In 1993, we left land fallow after wheat harvest, intending to seed wheat again that fall. A weed flush prompted us to moldboard plow. That very night we got 9 inches of rain. Talk about sad shape. The field looked horrible with huge cuts. That was the last time a moldboard plow entered our fields and the last time we did any sort of deep tillage — chisels, plows, anything.
Better Luck
A decade made quite a difference for technology, chemistries, no-till equipment and knowledge. My father and I were able to easily adopt no-till when we tried. Dad bought a used Black Machine planter toolbar equipped with John Deere no-till planting units. It was configured to plant 12 30-inch rows, or the 3 outer rows on each side could be folded to make 6 15-inch rows.
Initially we used the planter to no-till Roundup Ready soybeans. With good success, we then dabbled with no-tilling corn, and before long we were 100% no-till. It cut labor considerably, and we weren’t compacting the soil as badly because we weren’t in the fields with a disc immediately in the spring trying to dry it down.
GREEN YIELDS GREEN. Cousins Tim and Mike Imhoff say implementing cover crops and adaptive multi-paddock grazing has helped them increase income without adding acres.
Ginger does all our spraying. Her job was critical in our early years of no-till but has dwindled significantly as we started using cover crops in the late 1990s.
Initially we were making a fall chemical application, a spring burndown and then another pass with a residual herbicide. It was a fight to keep fields free of waterhemp and marestail. The chemical bills were getting crazy.
Erosion was still a problem, too, despite no-till. We started planting a little cereal rye and wheat to try to curb erosion on any acres not growing a cash crop. We observed that fields that had grown those cover crops didn’t have winter annual weeds or the early flush of broadleaf weeds.
Dabbling to Dedicated
The double pull of reducing the chemical bill and countering erosion led us to experiment.
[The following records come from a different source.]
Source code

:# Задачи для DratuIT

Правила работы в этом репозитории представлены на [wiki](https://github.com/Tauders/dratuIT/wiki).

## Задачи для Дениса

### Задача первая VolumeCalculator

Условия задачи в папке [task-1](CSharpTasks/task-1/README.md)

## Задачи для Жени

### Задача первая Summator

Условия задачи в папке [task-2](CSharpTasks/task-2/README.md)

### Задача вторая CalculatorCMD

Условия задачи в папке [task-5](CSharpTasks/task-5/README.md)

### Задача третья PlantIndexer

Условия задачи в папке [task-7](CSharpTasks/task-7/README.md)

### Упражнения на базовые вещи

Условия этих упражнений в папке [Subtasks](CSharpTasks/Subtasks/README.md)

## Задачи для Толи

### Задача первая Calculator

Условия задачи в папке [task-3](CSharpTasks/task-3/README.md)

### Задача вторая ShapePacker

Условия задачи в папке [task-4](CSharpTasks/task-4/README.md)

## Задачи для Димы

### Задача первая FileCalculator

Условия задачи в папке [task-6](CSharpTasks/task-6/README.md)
We would drill or aerially broadcast some cereal rye in some corn fields ahead of soybeans. We ran light rates and focused on fields that had erosion or weed issues. Each year we planted more and more and had great luck no-tilling soybeans into the residue. We were a bit more unsure when it came to implementing the practice ahead of corn.
NO-TILL TAKEAWAYS
- Don’t be afraid to change how you do things if you see a better way.
- Evaluating and measuring are critical to keep practices moving in the right direction.
- Each grower has to figure out what works. Don’t give up if something that worked for someone else doesn’t work perfectly for you on the first try.
A good friend, Dave Kleinschmidt, had gotten into cover crops. After consulting with him, we seeded our first crimson clover crop in fall of 2014 for our 2015 corn crop. We spread it with the fall fertilizer application and harrowed it in. It made a fantastic crop of crimson clover, and I had never planted into soil as soft and perfect as I did that spring. Conditions were perfect, and I thought, “Man, this is easy!”
But something else happened, too. That fall I seeded crimson clover again. I had cereal rye aerially broadcast in an adjacent field. The plane overshot and there was a wide swath where both crimson clover and cereal rye were seeded together.
Where there was overlap, we were shocked to see there was 50% more biomass produced by the mix as there was where just clover was seeded. It’s like it was growing to compete with the cereal rye. After that we started seeding crimson clover and cereal rye together.
Since then, we’ve tried many mixes. I now use Balansa clover and black or Bob oats in place of cereal rye. We create 3-5-way mixes tailored to what we need for corn, soybeans or grazing. More on that later.
MAKE WAY. Cover crops are rolled with a cultipacker ahead of corn planting to keep the hairy vetch from wrapping. However soybeans can be drilled directly into the green cover crop with the John Deere airseeder.
I like a decent blend of legumes and grasses with a light rate of brassicas. We’ve found slugs love brassicas on our farm. That may not be true other places, but it’s been an issue here. That’s part of why we experiment, and others should, too.
Our typical blend ahead of corn would be Bob oats, hairy vetch, annual ryegrass, and kale or rapeseed. Our soils are very light. They don’t hold moisture well and tend to heat up quickly, resulting in even more lost moisture. To counter the effect, I prefer a heavier grass mix for my cover crops. Grass species provide a high volume of high-carbon residue that creates a lasting mat. The mat retains moisture and keeps the ground 12-15 degrees cooler in the summer.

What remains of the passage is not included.